Businesses seeking to expand during a time of real estate shortages and soaring construction costs can turn to economic development incentives to offset costs.

In light of the global pandemic and resulting supply chain disruptions as well as political instability around the world, companies are seeking to restructure their supply chains to expand capacity and reduce costs. Businesses seeking to achieve this, especially during an inflationary period, can turn to economic development incentives to help offset capital and operating costs.

If your organization is considering expanding its operations, boosting capital expenditures, making investments in real estate and equipment, renovating or opening new facilities, there's no better time to take a strategic look at economic development incentives.

What are economic incentive programs and why do they exist?

Economic development incentives take the form of financial assistance provided on a discretionary basis by federal, state or local governmental bodies to attract or retain business operations, promote new business activity, or encourage job retention. Other entities, such as utilities and non-profits, can also make incentives available for these purposes.

Government policy-makers are tasked with creating opportunities that can stimulate state and local economies by encouraging and collaborating with private sector firms. States and municipalities utilize economic development incentives to promote and cultivate growth.

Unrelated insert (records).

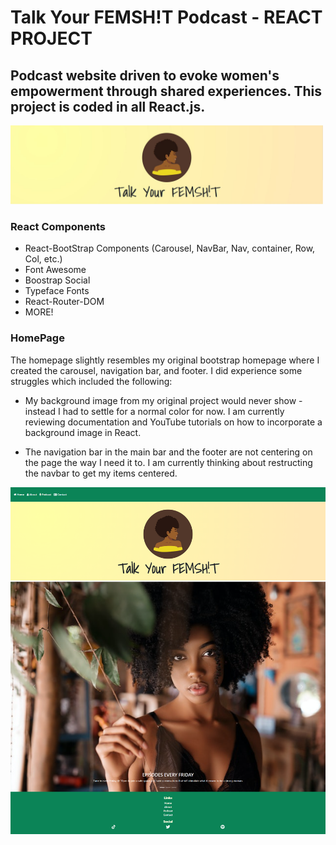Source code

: # Talk Your FEMSH!T Podcast - REACT PROJECT

## Podcast website driven to evoke women's empowerment through shared experiences. This project is coded in all React.js. 

<img 
    src='/src/img/imagelogoreadme.JPG' 
    alt='logo brand' 
    width='500px'
/>

### React Components 

- React-BootStrap Components (Carousel, NavBar, Nav, container, Row, Col, etc.)
- Font Awesome
- Boostrap Social 
- Typeface Fonts 
- React-Router-DOM 
- MORE!

### HomePage 

The homepage slightly resembles my original bootstrap homepage where I created the carousel, navigation bar, and footer. I did experience some struggles which included the following:

- My background image from my original project would never show - instead I had to settle for a normal color for now. I am currently reviewing documentation and YouTube tutorials on how to incorporate a background image in React.

- The navigation bar in the main bar and the footer are not centering on the page the way I need it to. I am currently thinking about restructing the navbar to get my items centered. 

<img 
    src='/src/img/screencapture-localhost-3000-2022-09-19-22_55_52.png' 
    alt='homepage' 
    width='600px' 
/>
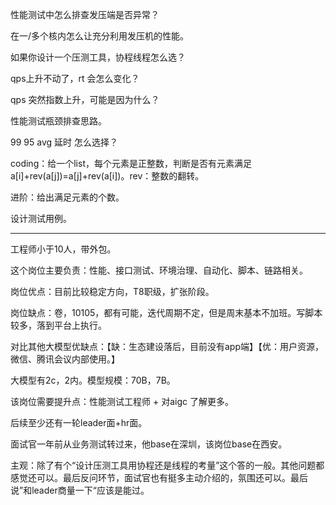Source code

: 性能测试中怎么排查发压端是否异常？

在一/多个核内怎么让充分利用发压机的性能。

如果你设计一个压测工具，协程线程怎么选？

qps上升不动了，rt 会怎么变化？

qps 突然指数上升，可能是因为什么？

性能测试瓶颈排查思路。

99 95 avg 延时 怎么选择？

coding：给一个list，每个元素是正整数，判断是否有元素满足a[i]+rev(a[j])=a[j]+rev(a[i])。rev：整数的翻转。

进阶：给出满足元素的个数。

设计测试用例。

---

工程师小于10人，带外包。

这个岗位主要负责：性能、接口测试、环境治理、自动化、脚本、链路相关。

岗位优点：目前比较稳定方向，T8职级，扩张阶段。

岗位缺点：卷，10105，都有可能，迭代周期不定，但是周末基本不加班。写脚本较多，落到平台上执行。

对比其他大模型优缺点：【缺：生态建设落后，目前没有app端】【优：用户资源，微信、腾讯会议内部使用。】

大模型有2c，2内。模型规模：70B，7B。

该岗位需要提升点：性能测试工程师 + 对aigc 了解更多。

后续至少还有一轮leader面+hr面。

面试官一年前从业务测试转过来，他base在深圳，该岗位base在西安。

主观：除了有个“设计压测工具用协程还是线程的考量”这个答的一般。其他问题都感觉还可以。最后反问环节，面试官也有挺多主动介绍的，氛围还可以。最后说”和leader商量一下“应该是能过。
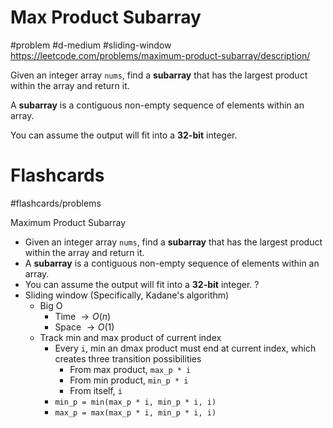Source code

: # Max Product Subarray
#problem #d-medium #sliding-window
https://leetcode.com/problems/maximum-product-subarray/description/

Given an integer array `nums`, find a **subarray** that has the largest product within the array and return it.

A **subarray** is a contiguous non-empty sequence of elements within an array.

You can assume the output will fit into a **32-bit** integer.
# Flashcards
#flashcards/problems 

Maximum Product Subarray
- Given an integer array `nums`, find a **subarray** that has the largest product within the array and return it.
- A **subarray** is a contiguous non-empty sequence of elements within an array.
- You can assume the output will fit into a **32-bit** integer.
?
- Sliding window (Specifically, Kadane's algorithm)
	- Big O
		- Time $\to O(n)$
		- Space $\to O(1)$
	- Track min and max product of current index
		- Every `i`, min an dmax product must end at current index, which creates three transition possibilities
			- From max product, `max_p * i`
			- From min product, `min_p * i`
			- From itself, `i`
		- `min_p = min(max_p * i, min_p * i, i)`
		- `max_p = max(max_p * i, min_p * i, i)`
<!--SR:!2025-03-30,48,250-->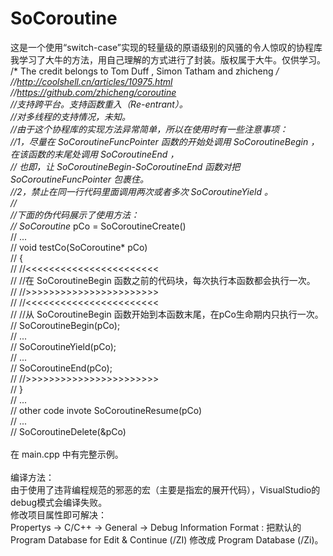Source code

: # SoCoroutine
这是一个使用“switch-case”实现的轻量级的原语级别的风骚的令人惊叹的协程库<br>
我学习了大牛的方法，用自己理解的方式进行了封装。版权属于大牛。仅供学习。<br>
/* The credit belongs to Tom Duff , Simon Tatham and zhicheng */<br>
//http://coolshell.cn/articles/10975.html<br>
//https://github.com/zhicheng/coroutine<br>
//支持跨平台。支持函数重入（Re-entrant）。<br>
//对多线程的支持情况，未知。<br>
//由于这个协程库的实现方法异常简单，所以在使用时有一些注意事项：<br>
//1，尽量在 SoCoroutineFuncPointer 函数的开始处调用 SoCoroutineBegin ，在该函数的末尾处调用 SoCoroutineEnd ，<br>
//   也即，让 SoCoroutineBegin-SoCoroutineEnd 函数对把 SoCoroutineFuncPointer 包裹住。<br>
//2，禁止在同一行代码里面调用两次或者多次 SoCoroutineYield 。<br>
//<br>
//下面的伪代码展示了使用方法：<br>
// SoCoroutine* pCo = SoCoroutineCreate()<br>
// ...<br>
//    void testCo(SoCoroutine* pCo)<br>
//    {<br>
//      //<<<<<<<<<<<<<<<<<<<<<<<<br>
//      //在 SoCoroutineBegin 函数之前的代码块，每次执行本函数都会执行一次。<br>
//      //>>>>>>>>>>>>>>>>>>>>>>><br>
//      //<<<<<<<<<<<<<<<<<<<<<<<<br>
//      //从 SoCoroutineBegin 函数开始到本函数末尾，在pCo生命期内只执行一次。<br>
//      SoCoroutineBegin(pCo);<br>
//      ...<br>
//      SoCoroutineYield(pCo);<br>
//      ...<br>
//      SoCoroutineEnd(pCo);<br>
//      //>>>>>>>>>>>>>>>>>>>>>>><br>
//    }<br>
// ...<br>
//    other code invote SoCoroutineResume(pCo)<br>
// ...<br>
// SoCoroutineDelete(&pCo)<br>
<br>
在 main.cpp 中有完整示例。<br>
<br>
编译方法：<br>
由于使用了违背编程规范的邪恶的宏（主要是指宏的展开代码），VisualStudio的debug模式会编译失败。<br>
修改项目属性即可解决：<br>
Propertys -> C/C++ -> General -> Debug Information Format : 把默认的 Program Database for Edit & Continue (/ZI) 修改成 Program Database (/Zi)。<br>
<br>

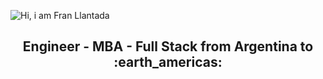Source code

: ![Hi, i am Fran Llantada ](https://github.com/WanCirone/wancirone/blob/main/assets/hi.gif)

<h2 align="center">
Engineer - MBA - Full Stack from Argentina to :earth_americas:
</h2>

Incentives can be statutory or discretionary in nature and can be in the form of:

  • Grants, rebates or utility rate reductions
  • On-site improvements
  • Income, sales and property tax incentives
  • In-kind support for workforce development
  • Other forms of direct and indirect assistance including infrastructure development.

In nearly all cases, discretionary incentives require that companies have a competing location for the proposed project and state that but for the incentives the project would go elsewhere.

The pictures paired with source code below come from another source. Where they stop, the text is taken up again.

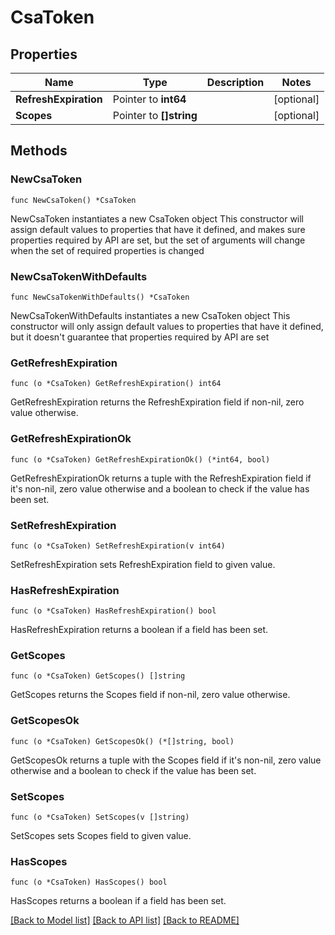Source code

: # CsaToken

## Properties

Name | Type | Description | Notes
------------ | ------------- | ------------- | -------------
**RefreshExpiration** | Pointer to **int64** |  | [optional] 
**Scopes** | Pointer to **[]string** |  | [optional] 

## Methods

### NewCsaToken

`func NewCsaToken() *CsaToken`

NewCsaToken instantiates a new CsaToken object
This constructor will assign default values to properties that have it defined,
and makes sure properties required by API are set, but the set of arguments
will change when the set of required properties is changed

### NewCsaTokenWithDefaults

`func NewCsaTokenWithDefaults() *CsaToken`

NewCsaTokenWithDefaults instantiates a new CsaToken object
This constructor will only assign default values to properties that have it defined,
but it doesn't guarantee that properties required by API are set

### GetRefreshExpiration

`func (o *CsaToken) GetRefreshExpiration() int64`

GetRefreshExpiration returns the RefreshExpiration field if non-nil, zero value otherwise.

### GetRefreshExpirationOk

`func (o *CsaToken) GetRefreshExpirationOk() (*int64, bool)`

GetRefreshExpirationOk returns a tuple with the RefreshExpiration field if it's non-nil, zero value otherwise
and a boolean to check if the value has been set.

### SetRefreshExpiration

`func (o *CsaToken) SetRefreshExpiration(v int64)`

SetRefreshExpiration sets RefreshExpiration field to given value.

### HasRefreshExpiration

`func (o *CsaToken) HasRefreshExpiration() bool`

HasRefreshExpiration returns a boolean if a field has been set.

### GetScopes

`func (o *CsaToken) GetScopes() []string`

GetScopes returns the Scopes field if non-nil, zero value otherwise.

### GetScopesOk

`func (o *CsaToken) GetScopesOk() (*[]string, bool)`

GetScopesOk returns a tuple with the Scopes field if it's non-nil, zero value otherwise
and a boolean to check if the value has been set.

### SetScopes

`func (o *CsaToken) SetScopes(v []string)`

SetScopes sets Scopes field to given value.

### HasScopes

`func (o *CsaToken) HasScopes() bool`

HasScopes returns a boolean if a field has been set.


[[Back to Model list]](../README.md#documentation-for-models) [[Back to API list]](../README.md#documentation-for-api-endpoints) [[Back to README]](../README.md)


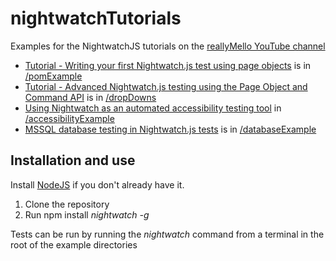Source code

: # nightwatchTutorials

Examples for the NightwatchJS tutorials on the [reallyMello YouTube channel](https://www.youtube.com/c/reallyMello)

* [Tutorial - Writing your first Nightwatch.js test using page objects](https://youtu.be/6Ufg6pPNVTs) is in [/pomExample](https://github.com/reallymello/nightwatchTutorials/tree/master/pomExample)
* [Tutorial - Advanced Nightwatch.js testing using the Page Object and Command API](https://youtu.be/gJvAbGYP-H8) is in [/dropDowns](https://github.com/reallymello/nightwatchTutorials/tree/master/dropDowns)
* [Using Nightwatch as an automated accessibility testing tool](https://youtu.be/nSodkqB-838) in [/accessibilityExample](https://github.com/reallymello/nightwatchTutorials/tree/master/accessibilityExample)
* [MSSQL database testing in Nightwatch.js tests](https://youtu.be/52BVA9cV2Mc) is in [/databaseExample](https://github.com/reallymello/nightwatchTutorials/tree/master/databaseExample)


## Installation and use
Install [NodeJS](https://www.nodejs.org) if you don't already have it.
1) Clone the repository
2) Run npm install *nightwatch -g*

Tests can be run by running the *nightwatch* command from a terminal in the root of the example directories
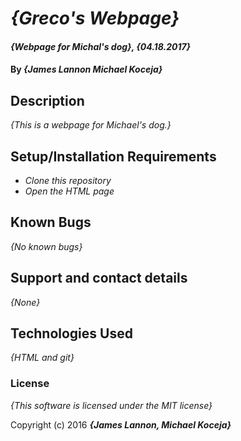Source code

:# _{Greco's Webpage}_

#### _{Webpage for Michal's dog}, {04.18.2017}_

#### By _**{James Lannon Michael Koceja}**_

## Description

_{This is a webpage for Michael's dog.}_

## Setup/Installation Requirements

* _Clone this repository_
* _Open the HTML page_

## Known Bugs

_{No known bugs}_

## Support and contact details

_{None}_

## Technologies Used

_{HTML and git}_

### License

*{This software is licensed under the MIT license}*

Copyright (c) 2016 **_{James Lannon, Michael Koceja}_**
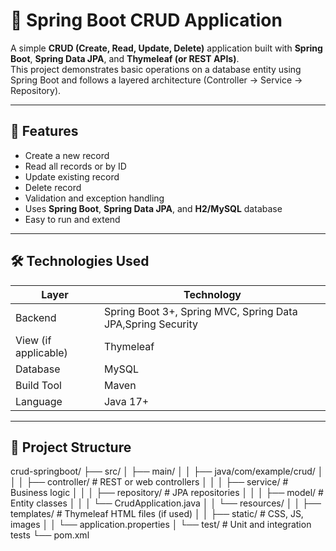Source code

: # 🧩 Spring Boot CRUD Application

A simple **CRUD (Create, Read, Update, Delete)** application built with **Spring Boot**, **Spring Data JPA**, and **Thymeleaf (or REST APIs)**.  
This project demonstrates basic operations on a database entity using Spring Boot and follows a layered architecture (Controller → Service → Repository).

---

## 🚀 Features

- Create a new record
- Read all records or by ID
- Update existing record
- Delete record
- Validation and exception handling
- Uses **Spring Boot**, **Spring Data JPA**, and **H2/MySQL** database
- Easy to run and extend

---

## 🛠️ Technologies Used

| Layer                | Technology                                                  |
| -------------------- | ----------------------------------------------------------- |
| Backend              | Spring Boot 3+, Spring MVC, Spring Data JPA,Spring Security |
| View (if applicable) | Thymeleaf                                                   |
| Database             | MySQL                                                       |
| Build Tool           | Maven                                                       |
| Language             | Java 17+                                                    |

---

## 📂 Project Structure

crud-springboot/
├── src/
│ ├── main/
│ │ ├── java/com/example/crud/
│ │ │ ├── controller/ # REST or web controllers
│ │ │ ├── service/ # Business logic
│ │ │ ├── repository/ # JPA repositories
│ │ │ ├── model/ # Entity classes
│ │ │ └── CrudApplication.java
│ │ └── resources/
│ │ ├── templates/ # Thymeleaf HTML files (if used)
│ │ ├── static/ # CSS, JS, images
│ │ └── application.properties
│ └── test/ # Unit and integration tests
└── pom.xml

Devising an incentive strategy

An effective incentive strategy is a thoroughly researched game plan that identifies and targets incentives that will most benefit the project by reducing capital expenditures and operating costs, improving site readiness and reducing risks associated with project implementation. Incentives must be evaluated for their true value to the project versus the value presented by economic development organizations and must also be considered in the context of total site-specific investment and geographically variable operating costs as competing locations are evaluated.

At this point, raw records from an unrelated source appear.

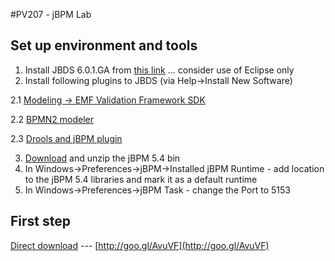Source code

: #PV207 - jBPM Lab

## Set up environment and tools

  1. Install JBDS 6.0.1.GA from [this link](https://devstudio.jboss.com/earlyaccess/builds/stable/6.0.1.GA/jbdevstudio-product-universal-6.0.1.GA-v20130327-2052-B361.jar) ... consider use of Eclipse only
  2. Install following plugins to JBDS (via Help->Install New Software)

  2.1 [Modeling -> EMF Validation Framework SDK](http://download.eclipse.org/releases/juno)

  2.2 [BPMN2 modeler](http://download.eclipse.org/bpmn2-modeler/site)

  2.3 [Drools and jBPM plugin](http://download.jboss.org/drools/release/5.4.0.Final/org.drools.updatesite/)

  3. [Download](http://sourceforge.net/projects/jbpm/files/jBPM%205/jbpm-5.4.0.Final/jbpm-5.4.0.Final-bin.zip/download) and unzip the jBPM 5.4 bin
  4. In Windows->Preferences->jBPM->Installed jBPM Runtime - add location to the jBPM 5.4 libraries and mark it as a default runtime
  5. In Windows->Preferences->jBPM Task - change the Port to 5153

## First step

[Direct download](https://www.dropbox.com/s/nyb0foeq7eura8v/pv207-jbpm.zip) --- [http://goo.gl/AvuVF](http://goo.gl/AvuVF)

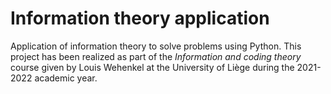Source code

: # Information theory application
Application of information theory to solve problems using Python. This project has been realized as part of the *Information and coding theory* course given by Louis Wehenkel at the University of Liège during the 2021-2022 academic year.

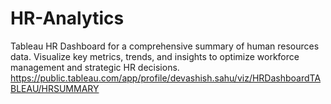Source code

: # HR-Analytics
Tableau HR Dashboard for a comprehensive summary of human resources data. Visualize key metrics, trends, and insights to optimize workforce management and strategic HR decisions.
https://public.tableau.com/app/profile/devashish.sahu/viz/HRDashboardTABLEAU/HRSUMMARY
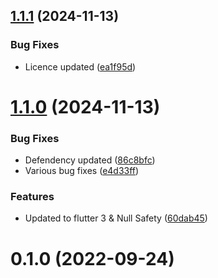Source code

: ## [1.1.1](https://github.com/Emon526/Expense-Planner/compare/v0.1.0...v1.1.1) (2024-11-13)

### Bug Fixes

- Licence updated ([ea1f95d](https://github.com/Emon526/Expense-Planner/commit/ea1f95d83d9951d559ff8f801451cc32fbd27453))

# [1.1.0](https://github.com/Emon526/Expense-Planner/compare/v1.0.0...v0.1.0) (2024-11-13)

### Bug Fixes

- Defendency updated ([86c8bfc](https://github.com/Emon526/Expense-Planner/commit/86c8bfccbe2553001a42a0b4fe86e07e38fcedd0))
- Various bug fixes ([e4d33ff](https://github.com/Emon526/Expense-Planner/commit/e4d33ff480227711c722865ac9344770d8143f62))

### Features

- Updated to flutter 3 & Null Safety ([60dab45](https://github.com/Emon526/Expense-Planner/commit/60dab4594eda01522572bdbc8f8671c33236cbee))

# 0.1.0 (2022-09-24)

An incentive strategy may, for example, target grants for new infrastructure while receiving property and income tax abatements, sales tax exemptions, payroll tax rebates and job creation tax credits.

ADP has negotiated incentives in locations nationwide on behalf of clients in a range of businesses. Here are just a few examples that illustrate the scope and economic benefit for eligible businesses:

  • A new greenfield pharmaceutical technology manufacturing facility in the Pacific Northwest built at a total cost of $45M, producing 90 new jobs benefitted from a $3M economic development incentive amounting to 7% of CAPEX.
  • A company leased and re-purposed a dormant Midwest manufacturing facility for the research and manufacture of renewable energy propulsion technologies at a total capital expenditure of $200M, creating more than 700 high-paying jobs. Economic development incentives offset $7M, or 3% of the total cost.
  • A new greenfield facility located for the manufacture of sustainable building systems with a total project cost of $20M created 200 new jobs. Economic development incentives offset $7M of the total cost—35% of the total capital expenditures.

Negotiating incentives

Unlike federal tax incentives, some of the most lucrative state and local economic development incentives are discretionary and require negotiation. While flexibility is encouraging, the parameters and nuances can often lack transparency, consistency and can vary dramatically between different states and municipalities.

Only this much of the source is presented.